**WHAT THE EXERCISE ASKS**
Print, exactly as they stand, the lines from the start of the listing to the line containing "Scenario identifier: shouldProvideClusterScopeCapability", inclusive.

*** MATERIAL FOR THIS EXERCISE ***

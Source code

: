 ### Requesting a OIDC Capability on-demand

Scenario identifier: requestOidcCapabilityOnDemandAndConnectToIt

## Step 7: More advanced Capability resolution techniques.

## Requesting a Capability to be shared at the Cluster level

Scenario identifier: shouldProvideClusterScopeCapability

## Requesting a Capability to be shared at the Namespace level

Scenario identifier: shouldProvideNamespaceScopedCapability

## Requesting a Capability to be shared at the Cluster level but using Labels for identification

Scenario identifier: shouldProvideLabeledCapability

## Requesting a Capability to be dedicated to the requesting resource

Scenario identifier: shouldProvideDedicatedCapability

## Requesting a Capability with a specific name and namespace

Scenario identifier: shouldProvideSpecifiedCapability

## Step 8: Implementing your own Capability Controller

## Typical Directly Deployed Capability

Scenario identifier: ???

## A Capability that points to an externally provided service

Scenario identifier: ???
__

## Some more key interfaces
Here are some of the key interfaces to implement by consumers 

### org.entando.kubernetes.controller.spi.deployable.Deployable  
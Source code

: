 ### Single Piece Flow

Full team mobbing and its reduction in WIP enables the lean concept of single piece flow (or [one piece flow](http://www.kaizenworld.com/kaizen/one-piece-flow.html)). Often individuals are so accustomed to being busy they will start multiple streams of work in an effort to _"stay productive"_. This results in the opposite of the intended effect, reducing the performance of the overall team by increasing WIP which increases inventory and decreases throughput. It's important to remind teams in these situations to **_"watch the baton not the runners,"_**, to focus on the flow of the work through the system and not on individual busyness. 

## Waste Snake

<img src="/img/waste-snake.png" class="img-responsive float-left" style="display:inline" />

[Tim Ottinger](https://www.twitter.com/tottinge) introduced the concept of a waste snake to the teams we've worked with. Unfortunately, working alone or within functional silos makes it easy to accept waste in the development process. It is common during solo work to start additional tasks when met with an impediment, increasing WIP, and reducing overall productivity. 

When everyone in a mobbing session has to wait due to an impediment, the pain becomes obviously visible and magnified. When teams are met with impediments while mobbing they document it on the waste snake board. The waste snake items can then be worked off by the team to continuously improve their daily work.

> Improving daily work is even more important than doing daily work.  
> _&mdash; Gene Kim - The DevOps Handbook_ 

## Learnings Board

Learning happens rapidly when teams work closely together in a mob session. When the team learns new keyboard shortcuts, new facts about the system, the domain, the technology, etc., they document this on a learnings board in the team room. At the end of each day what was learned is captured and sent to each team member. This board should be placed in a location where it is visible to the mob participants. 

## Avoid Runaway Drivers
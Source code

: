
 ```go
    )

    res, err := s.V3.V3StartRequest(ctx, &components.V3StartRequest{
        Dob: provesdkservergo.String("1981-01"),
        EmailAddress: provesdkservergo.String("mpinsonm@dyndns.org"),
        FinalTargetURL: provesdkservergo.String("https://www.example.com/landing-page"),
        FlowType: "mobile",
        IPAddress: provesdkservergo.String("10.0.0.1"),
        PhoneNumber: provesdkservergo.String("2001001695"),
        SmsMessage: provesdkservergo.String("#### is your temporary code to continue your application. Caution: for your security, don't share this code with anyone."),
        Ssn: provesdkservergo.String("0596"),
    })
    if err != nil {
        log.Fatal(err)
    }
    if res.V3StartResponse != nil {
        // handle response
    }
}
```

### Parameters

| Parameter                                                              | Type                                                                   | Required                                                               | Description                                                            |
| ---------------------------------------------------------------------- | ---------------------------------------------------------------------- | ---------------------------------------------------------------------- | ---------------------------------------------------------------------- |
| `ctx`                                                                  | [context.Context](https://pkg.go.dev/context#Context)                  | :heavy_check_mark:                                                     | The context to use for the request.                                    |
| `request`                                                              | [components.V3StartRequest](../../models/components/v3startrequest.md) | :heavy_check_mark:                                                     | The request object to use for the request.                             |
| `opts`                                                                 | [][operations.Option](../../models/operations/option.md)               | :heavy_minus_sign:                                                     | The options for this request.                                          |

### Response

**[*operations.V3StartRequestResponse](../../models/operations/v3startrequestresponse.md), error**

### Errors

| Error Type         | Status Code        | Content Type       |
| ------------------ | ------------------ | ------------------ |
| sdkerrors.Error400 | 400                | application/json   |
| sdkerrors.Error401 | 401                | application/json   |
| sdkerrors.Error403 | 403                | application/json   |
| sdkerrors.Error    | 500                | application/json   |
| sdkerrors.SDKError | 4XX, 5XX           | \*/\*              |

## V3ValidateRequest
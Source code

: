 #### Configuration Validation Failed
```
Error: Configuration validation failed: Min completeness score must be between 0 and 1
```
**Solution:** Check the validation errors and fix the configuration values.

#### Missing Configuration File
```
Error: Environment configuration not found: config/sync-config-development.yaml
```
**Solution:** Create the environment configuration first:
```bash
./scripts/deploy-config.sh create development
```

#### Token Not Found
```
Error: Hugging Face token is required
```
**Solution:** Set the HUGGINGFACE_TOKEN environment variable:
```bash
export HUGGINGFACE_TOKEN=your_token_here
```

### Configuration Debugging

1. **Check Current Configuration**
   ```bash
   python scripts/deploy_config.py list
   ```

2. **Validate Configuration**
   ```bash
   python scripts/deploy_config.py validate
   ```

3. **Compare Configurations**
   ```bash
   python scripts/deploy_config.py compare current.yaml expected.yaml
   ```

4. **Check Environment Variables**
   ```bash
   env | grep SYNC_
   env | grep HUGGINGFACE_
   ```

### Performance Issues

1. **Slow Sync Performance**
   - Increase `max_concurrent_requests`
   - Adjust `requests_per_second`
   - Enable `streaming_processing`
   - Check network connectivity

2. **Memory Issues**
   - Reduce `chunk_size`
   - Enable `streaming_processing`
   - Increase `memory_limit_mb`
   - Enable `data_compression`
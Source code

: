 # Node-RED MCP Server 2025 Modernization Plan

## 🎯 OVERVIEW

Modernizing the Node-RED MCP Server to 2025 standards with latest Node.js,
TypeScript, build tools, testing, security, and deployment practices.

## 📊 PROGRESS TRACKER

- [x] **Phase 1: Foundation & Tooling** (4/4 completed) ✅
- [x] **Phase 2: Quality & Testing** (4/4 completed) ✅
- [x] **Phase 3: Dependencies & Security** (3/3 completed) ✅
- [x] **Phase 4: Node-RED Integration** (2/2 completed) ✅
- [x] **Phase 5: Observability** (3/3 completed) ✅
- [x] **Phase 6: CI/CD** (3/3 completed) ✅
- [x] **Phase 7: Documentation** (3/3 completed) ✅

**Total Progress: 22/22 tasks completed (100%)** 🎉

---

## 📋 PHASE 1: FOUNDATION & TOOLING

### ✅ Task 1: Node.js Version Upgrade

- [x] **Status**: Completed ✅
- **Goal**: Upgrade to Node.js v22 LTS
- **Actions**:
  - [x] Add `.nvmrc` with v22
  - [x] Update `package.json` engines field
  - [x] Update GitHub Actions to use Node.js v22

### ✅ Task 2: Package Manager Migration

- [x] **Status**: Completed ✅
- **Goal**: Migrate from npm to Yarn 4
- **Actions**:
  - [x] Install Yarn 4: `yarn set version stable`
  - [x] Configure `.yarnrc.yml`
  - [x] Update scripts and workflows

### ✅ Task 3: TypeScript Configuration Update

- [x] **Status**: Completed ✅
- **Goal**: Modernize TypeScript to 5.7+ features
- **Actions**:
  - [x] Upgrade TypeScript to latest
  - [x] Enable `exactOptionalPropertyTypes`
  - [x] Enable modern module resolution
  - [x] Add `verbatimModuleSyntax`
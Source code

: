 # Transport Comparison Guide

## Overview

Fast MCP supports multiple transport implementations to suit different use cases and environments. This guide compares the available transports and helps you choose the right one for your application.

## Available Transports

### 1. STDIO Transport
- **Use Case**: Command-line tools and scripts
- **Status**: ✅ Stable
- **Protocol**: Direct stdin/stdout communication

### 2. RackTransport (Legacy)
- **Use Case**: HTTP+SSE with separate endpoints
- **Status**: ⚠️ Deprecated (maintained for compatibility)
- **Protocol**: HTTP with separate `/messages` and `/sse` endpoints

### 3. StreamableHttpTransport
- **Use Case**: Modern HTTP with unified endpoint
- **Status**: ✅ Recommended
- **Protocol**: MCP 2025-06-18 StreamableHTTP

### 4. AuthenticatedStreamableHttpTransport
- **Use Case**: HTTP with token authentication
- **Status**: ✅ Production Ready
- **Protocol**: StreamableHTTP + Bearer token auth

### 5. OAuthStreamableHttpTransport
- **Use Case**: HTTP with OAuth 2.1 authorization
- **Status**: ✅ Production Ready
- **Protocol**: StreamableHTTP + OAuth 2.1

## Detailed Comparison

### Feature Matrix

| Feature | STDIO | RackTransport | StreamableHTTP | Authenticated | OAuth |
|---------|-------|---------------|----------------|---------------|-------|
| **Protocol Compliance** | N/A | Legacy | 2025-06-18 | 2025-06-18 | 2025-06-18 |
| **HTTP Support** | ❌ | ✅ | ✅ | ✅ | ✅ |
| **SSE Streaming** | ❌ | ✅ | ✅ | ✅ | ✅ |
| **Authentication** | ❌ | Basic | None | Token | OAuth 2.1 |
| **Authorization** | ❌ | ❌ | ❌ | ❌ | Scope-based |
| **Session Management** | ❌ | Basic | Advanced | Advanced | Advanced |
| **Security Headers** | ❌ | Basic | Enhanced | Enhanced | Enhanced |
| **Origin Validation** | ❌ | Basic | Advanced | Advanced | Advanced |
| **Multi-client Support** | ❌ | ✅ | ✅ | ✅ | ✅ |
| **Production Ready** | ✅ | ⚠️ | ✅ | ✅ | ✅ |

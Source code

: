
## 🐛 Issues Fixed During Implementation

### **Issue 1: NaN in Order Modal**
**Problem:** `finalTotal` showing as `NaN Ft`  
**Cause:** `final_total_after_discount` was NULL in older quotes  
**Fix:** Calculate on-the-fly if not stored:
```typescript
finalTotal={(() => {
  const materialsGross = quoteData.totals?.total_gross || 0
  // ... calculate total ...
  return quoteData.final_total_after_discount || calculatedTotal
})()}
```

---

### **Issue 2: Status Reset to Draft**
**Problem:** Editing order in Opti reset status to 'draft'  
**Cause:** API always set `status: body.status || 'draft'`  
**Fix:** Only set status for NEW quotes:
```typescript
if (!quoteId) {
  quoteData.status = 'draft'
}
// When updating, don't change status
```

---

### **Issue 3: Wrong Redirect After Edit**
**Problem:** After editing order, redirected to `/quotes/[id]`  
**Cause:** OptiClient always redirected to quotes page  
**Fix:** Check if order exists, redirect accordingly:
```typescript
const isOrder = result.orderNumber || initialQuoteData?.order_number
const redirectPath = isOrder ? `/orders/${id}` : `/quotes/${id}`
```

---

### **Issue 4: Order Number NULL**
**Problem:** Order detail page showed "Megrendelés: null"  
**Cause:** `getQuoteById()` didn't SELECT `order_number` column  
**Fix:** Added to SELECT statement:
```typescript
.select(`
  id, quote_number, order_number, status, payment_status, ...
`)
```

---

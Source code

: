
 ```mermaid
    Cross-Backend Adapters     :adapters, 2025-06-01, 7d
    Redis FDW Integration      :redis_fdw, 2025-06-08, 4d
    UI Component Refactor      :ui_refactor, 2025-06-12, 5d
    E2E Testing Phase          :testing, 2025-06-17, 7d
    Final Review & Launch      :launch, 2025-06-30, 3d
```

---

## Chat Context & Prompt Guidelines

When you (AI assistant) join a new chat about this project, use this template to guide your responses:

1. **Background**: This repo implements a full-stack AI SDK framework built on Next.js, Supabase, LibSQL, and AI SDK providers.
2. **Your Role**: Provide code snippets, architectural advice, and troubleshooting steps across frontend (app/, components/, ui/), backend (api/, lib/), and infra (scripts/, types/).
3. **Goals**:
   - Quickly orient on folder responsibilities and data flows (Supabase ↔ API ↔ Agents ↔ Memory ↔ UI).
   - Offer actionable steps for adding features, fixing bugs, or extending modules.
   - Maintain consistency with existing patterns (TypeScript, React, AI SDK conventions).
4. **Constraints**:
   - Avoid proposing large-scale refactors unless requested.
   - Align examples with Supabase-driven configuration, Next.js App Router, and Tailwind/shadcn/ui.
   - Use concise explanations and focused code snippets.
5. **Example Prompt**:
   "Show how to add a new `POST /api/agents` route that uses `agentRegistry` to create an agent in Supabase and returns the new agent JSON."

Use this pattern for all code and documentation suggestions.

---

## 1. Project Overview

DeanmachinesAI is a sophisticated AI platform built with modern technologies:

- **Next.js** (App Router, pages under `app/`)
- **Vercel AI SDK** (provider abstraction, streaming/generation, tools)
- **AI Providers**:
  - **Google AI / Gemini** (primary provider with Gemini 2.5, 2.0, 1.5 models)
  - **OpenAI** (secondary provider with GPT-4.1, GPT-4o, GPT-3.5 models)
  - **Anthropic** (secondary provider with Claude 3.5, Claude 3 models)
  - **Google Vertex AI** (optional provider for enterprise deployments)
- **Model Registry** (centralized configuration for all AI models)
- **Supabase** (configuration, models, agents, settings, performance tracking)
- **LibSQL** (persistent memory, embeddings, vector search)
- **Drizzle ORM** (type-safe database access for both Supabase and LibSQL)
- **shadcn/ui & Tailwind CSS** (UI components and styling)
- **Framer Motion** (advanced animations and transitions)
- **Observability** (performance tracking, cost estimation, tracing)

*** End of MATERIAL FOR THIS EXERCISE ***

**TASK OUTPUT**
Source code

: ### Requesting a OIDC Capability on-demand

Scenario identifier: requestOidcCapabilityOnDemandAndConnectToIt

## Step 7: More advanced Capability resolution techniques.

## Requesting a Capability to be shared at the Cluster level

Scenario identifier: shouldProvideClusterScopeCapability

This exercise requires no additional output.